## [EXERCISE BRIEF]
Could you reproduce all of the following entries exactly?

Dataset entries
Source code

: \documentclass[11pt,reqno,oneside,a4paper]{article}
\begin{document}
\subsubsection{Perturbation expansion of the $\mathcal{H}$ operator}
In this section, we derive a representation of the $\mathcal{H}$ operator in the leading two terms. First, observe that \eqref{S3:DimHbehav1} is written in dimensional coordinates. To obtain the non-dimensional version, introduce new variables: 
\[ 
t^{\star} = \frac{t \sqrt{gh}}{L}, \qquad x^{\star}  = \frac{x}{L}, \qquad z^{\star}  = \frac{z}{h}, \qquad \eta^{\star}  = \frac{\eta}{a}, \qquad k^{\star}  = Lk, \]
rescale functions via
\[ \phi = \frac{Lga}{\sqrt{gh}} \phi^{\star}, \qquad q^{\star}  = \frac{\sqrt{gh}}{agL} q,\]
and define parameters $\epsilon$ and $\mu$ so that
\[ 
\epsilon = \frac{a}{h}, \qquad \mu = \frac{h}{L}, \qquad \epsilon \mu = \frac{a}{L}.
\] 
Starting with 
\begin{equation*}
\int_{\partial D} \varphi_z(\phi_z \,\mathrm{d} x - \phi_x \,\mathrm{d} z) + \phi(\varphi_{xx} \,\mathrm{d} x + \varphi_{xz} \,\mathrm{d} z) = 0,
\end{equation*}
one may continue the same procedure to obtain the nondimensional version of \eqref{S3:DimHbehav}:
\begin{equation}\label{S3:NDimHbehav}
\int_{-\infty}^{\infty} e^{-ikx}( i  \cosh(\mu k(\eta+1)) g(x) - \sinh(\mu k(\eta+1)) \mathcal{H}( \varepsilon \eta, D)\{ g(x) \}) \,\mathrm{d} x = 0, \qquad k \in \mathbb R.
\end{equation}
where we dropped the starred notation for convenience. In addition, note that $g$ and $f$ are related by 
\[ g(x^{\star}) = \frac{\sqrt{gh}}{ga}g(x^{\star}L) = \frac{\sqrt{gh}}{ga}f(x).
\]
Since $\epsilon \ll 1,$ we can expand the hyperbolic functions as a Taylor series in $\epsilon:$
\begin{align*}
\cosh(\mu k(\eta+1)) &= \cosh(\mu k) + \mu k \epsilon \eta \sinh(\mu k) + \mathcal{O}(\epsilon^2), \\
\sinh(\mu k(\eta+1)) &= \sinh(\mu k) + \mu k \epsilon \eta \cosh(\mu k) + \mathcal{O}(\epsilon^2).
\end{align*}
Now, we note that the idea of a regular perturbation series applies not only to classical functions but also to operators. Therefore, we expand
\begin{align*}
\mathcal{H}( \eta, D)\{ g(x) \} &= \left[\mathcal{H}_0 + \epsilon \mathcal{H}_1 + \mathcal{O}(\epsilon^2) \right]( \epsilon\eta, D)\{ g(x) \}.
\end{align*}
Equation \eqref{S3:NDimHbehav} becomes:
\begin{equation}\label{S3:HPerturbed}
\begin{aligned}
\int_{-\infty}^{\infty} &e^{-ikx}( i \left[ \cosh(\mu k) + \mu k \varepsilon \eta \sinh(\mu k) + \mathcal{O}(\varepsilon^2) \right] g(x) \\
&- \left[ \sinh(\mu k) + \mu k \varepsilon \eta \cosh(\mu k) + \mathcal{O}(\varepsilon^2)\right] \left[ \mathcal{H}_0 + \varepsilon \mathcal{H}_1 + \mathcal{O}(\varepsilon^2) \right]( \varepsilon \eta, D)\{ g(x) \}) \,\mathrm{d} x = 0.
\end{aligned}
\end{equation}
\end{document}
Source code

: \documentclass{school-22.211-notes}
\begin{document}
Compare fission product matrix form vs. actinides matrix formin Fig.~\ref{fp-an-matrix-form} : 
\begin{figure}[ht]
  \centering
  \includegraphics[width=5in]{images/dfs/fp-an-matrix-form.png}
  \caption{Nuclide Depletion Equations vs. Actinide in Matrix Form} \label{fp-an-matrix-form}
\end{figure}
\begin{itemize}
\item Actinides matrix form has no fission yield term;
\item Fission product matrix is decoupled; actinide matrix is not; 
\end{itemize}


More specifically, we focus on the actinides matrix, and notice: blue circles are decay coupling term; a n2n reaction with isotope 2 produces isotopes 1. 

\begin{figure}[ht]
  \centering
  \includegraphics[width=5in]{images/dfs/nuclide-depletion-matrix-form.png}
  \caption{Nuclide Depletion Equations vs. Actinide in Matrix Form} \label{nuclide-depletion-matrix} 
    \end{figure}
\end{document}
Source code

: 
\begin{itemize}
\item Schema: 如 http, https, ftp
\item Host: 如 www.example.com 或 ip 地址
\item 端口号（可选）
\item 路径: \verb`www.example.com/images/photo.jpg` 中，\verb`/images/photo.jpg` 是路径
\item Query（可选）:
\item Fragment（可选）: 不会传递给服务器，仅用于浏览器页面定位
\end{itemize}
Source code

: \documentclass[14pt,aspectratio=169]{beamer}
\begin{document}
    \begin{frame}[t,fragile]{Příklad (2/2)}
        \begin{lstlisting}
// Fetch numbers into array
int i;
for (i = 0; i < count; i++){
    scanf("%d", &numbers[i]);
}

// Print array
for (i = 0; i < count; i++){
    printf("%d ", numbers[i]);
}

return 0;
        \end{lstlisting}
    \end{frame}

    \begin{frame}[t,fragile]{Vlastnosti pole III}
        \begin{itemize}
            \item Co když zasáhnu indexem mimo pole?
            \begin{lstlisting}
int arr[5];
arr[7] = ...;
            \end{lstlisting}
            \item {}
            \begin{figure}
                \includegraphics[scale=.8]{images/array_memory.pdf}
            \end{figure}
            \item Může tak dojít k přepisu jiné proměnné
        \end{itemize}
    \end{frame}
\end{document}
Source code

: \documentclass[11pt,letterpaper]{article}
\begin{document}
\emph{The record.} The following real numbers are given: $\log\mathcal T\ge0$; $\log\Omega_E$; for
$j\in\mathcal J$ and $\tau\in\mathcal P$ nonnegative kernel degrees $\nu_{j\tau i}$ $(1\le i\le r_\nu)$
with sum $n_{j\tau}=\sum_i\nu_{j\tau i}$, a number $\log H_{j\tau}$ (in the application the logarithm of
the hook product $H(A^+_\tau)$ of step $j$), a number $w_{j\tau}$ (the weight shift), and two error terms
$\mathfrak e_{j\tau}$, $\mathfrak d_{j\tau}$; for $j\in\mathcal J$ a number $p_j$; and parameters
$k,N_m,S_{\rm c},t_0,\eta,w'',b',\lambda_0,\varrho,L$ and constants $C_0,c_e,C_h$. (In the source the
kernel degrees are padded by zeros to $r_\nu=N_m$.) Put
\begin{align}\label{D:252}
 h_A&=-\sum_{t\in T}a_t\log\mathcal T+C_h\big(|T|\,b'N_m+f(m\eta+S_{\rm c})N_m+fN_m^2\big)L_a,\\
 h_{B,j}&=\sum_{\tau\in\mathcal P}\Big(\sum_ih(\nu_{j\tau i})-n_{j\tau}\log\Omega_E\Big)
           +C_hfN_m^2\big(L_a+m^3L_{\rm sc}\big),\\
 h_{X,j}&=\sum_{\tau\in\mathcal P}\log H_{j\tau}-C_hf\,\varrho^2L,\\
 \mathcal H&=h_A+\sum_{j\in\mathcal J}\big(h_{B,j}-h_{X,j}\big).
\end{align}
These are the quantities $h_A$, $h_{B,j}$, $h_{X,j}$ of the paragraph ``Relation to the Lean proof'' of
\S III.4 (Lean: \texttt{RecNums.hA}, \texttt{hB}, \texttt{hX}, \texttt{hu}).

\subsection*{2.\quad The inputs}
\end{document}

## [OUTPUT OF THE EXERCISE]
Source code

: \documentclass[11pt,reqno,oneside,a4paper]{article}
\begin{document}
\subsubsection{Perturbation expansion of the $\mathcal{H}$ operator}
In this section, we derive a representation of the $\mathcal{H}$ operator in the leading two terms. First, observe that \eqref{S3:DimHbehav1} is written in dimensional coordinates. To obtain the non-dimensional version, introduce new variables: 
\[ 
t^{\star} = \frac{t \sqrt{gh}}{L}, \qquad x^{\star}  = \frac{x}{L}, \qquad z^{\star}  = \frac{z}{h}, \qquad \eta^{\star}  = \frac{\eta}{a}, \qquad k^{\star}  = Lk, \]
rescale functions via
\[ \phi = \frac{Lga}{\sqrt{gh}} \phi^{\star}, \qquad q^{\star}  = \frac{\sqrt{gh}}{agL} q,\]
and define parameters $\epsilon$ and $\mu$ so that
\[ 
\epsilon = \frac{a}{h}, \qquad \mu = \frac{h}{L}, \qquad \epsilon \mu = \frac{a}{L}.
\] 
Starting with 
\begin{equation*}
\int_{\partial D} \varphi_z(\phi_z \,\mathrm{d} x - \phi_x \,\mathrm{d} z) + \phi(\varphi_{xx} \,\mathrm{d} x + \varphi_{xz} \,\mathrm{d} z) = 0,
\end{equation*}
one may continue the same procedure to obtain the nondimensional version of \eqref{S3:DimHbehav}:
\begin{equation}\label{S3:NDimHbehav}
\int_{-\infty}^{\infty} e^{-ikx}( i  \cosh(\mu k(\eta+1)) g(x) - \sinh(\mu k(\eta+1)) \mathcal{H}( \varepsilon \eta, D)\{ g(x) \}) \,\mathrm{d} x = 0, \qquad k \in \mathbb R.
\end{equation}
where we dropped the starred notation for convenience. In addition, note that $g$ and $f$ are related by 
\[ g(x^{\star}) = \frac{\sqrt{gh}}{ga}g(x^{\star}L) = \frac{\sqrt{gh}}{ga}f(x).
\]
Since $\epsilon \ll 1,$ we can expand the hyperbolic functions as a Taylor series in $\epsilon:$
\begin{align*}
\cosh(\mu k(\eta+1)) &= \cosh(\mu k) + \mu k \epsilon \eta \sinh(\mu k) + \mathcal{O}(\epsilon^2), \\
\sinh(\mu k(\eta+1)) &= \sinh(\mu k) + \mu k \epsilon \eta \cosh(\mu k) + \mathcal{O}(\epsilon^2).
\end{align*}
Now, we note that the idea of a regular perturbation series applies not only to classical functions but also to operators. Therefore, we expand
\begin{align*}
\mathcal{H}( \eta, D)\{ g(x) \} &= \left[\mathcal{H}_0 + \epsilon \mathcal{H}_1 + \mathcal{O}(\epsilon^2) \right]( \epsilon\eta, D)\{ g(x) \}.
\end{align*}
Equation \eqref{S3:NDimHbehav} becomes:
\begin{equation}\label{S3:HPerturbed}
\begin{aligned}
\int_{-\infty}^{\infty} &e^{-ikx}( i \left[ \cosh(\mu k) + \mu k \varepsilon \eta \sinh(\mu k) + \mathcal{O}(\varepsilon^2) \right] g(x) \\
&- \left[ \sinh(\mu k) + \mu k \varepsilon \eta \cosh(\mu k) + \mathcal{O}(\varepsilon^2)\right] \left[ \mathcal{H}_0 + \varepsilon \mathcal{H}_1 + \mathcal{O}(\varepsilon^2) \right]( \varepsilon \eta, D)\{ g(x) \}) \,\mathrm{d} x = 0.
\end{aligned}
\end{equation}
\end{document}
Source code

: \documentclass{school-22.211-notes}
\begin{document}
Compare fission product matrix form vs. actinides matrix formin Fig.~\ref{fp-an-matrix-form} : 
\begin{figure}[ht]
  \centering
  \includegraphics[width=5in]{images/dfs/fp-an-matrix-form.png}
  \caption{Nuclide Depletion Equations vs. Actinide in Matrix Form} \label{fp-an-matrix-form}
\end{figure}
\begin{itemize}
\item Actinides matrix form has no fission yield term;
\item Fission product matrix is decoupled; actinide matrix is not; 
\end{itemize}


More specifically, we focus on the actinides matrix, and notice: blue circles are decay coupling term; a n2n reaction with isotope 2 produces isotopes 1. 

\begin{figure}[ht]
  \centering
  \includegraphics[width=5in]{images/dfs/nuclide-depletion-matrix-form.png}
  \caption{Nuclide Depletion Equations vs. Actinide in Matrix Form} \label{nuclide-depletion-matrix} 
    \end{figure}
\end{document}
Source code

: 
\begin{itemize}
\item Schema: 如 http, https, ftp
\item Host: 如 www.example.com 或 ip 地址
\item 端口号（可选）
\item 路径: \verb`www.example.com/images/photo.jpg` 中，\verb`/images/photo.jpg` 是路径
\item Query（可选）:
\item Fragment（可选）: 不会传递给服务器，仅用于浏览器页面定位
\end{itemize}
Source code

: \documentclass[14pt,aspectratio=169]{beamer}
\begin{document}
    \begin{frame}[t,fragile]{Příklad (2/2)}
        \begin{lstlisting}
// Fetch numbers into array
int i;
for (i = 0; i < count; i++){
    scanf("%d", &numbers[i]);
}

// Print array
for (i = 0; i < count; i++){
    printf("%d ", numbers[i]);
}

return 0;
        \end{lstlisting}
    \end{frame}

    \begin{frame}[t,fragile]{Vlastnosti pole III}
        \begin{itemize}
            \item Co když zasáhnu indexem mimo pole?
            \begin{lstlisting}
int arr[5];
arr[7] = ...;
            \end{lstlisting}
            \item {}
            \begin{figure}
                \includegraphics[scale=.8]{images/array_memory.pdf}
            \end{figure}
            \item Může tak dojít k přepisu jiné proměnné
        \end{itemize}
    \end{frame}
\end{document}
Source code

: \documentclass[11pt,letterpaper]{article}
\begin{document}
\emph{The record.} The following real numbers are given: $\log\mathcal T\ge0$; $\log\Omega_E$; for
$j\in\mathcal J$ and $\tau\in\mathcal P$ nonnegative kernel degrees $\nu_{j\tau i}$ $(1\le i\le r_\nu)$
with sum $n_{j\tau}=\sum_i\nu_{j\tau i}$, a number $\log H_{j\tau}$ (in the application the logarithm of
the hook product $H(A^+_\tau)$ of step $j$), a number $w_{j\tau}$ (the weight shift), and two error terms
$\mathfrak e_{j\tau}$, $\mathfrak d_{j\tau}$; for $j\in\mathcal J$ a number $p_j$; and parameters
$k,N_m,S_{\rm c},t_0,\eta,w'',b',\lambda_0,\varrho,L$ and constants $C_0,c_e,C_h$. (In the source the
kernel degrees are padded by zeros to $r_\nu=N_m$.) Put
\begin{align}\label{D:252}
 h_A&=-\sum_{t\in T}a_t\log\mathcal T+C_h\big(|T|\,b'N_m+f(m\eta+S_{\rm c})N_m+fN_m^2\big)L_a,\\
 h_{B,j}&=\sum_{\tau\in\mathcal P}\Big(\sum_ih(\nu_{j\tau i})-n_{j\tau}\log\Omega_E\Big)
           +C_hfN_m^2\big(L_a+m^3L_{\rm sc}\big),\\
 h_{X,j}&=\sum_{\tau\in\mathcal P}\log H_{j\tau}-C_hf\,\varrho^2L,\\
 \mathcal H&=h_A+\sum_{j\in\mathcal J}\big(h_{B,j}-h_{X,j}\big).
\end{align}
These are the quantities $h_A$, $h_{B,j}$, $h_{X,j}$ of the paragraph ``Relation to the Lean proof'' of
\S III.4 (Lean: \texttt{RecNums.hA}, \texttt{hB}, \texttt{hX}, \texttt{hu}).

\subsection*{2.\quad The inputs}
\end{document}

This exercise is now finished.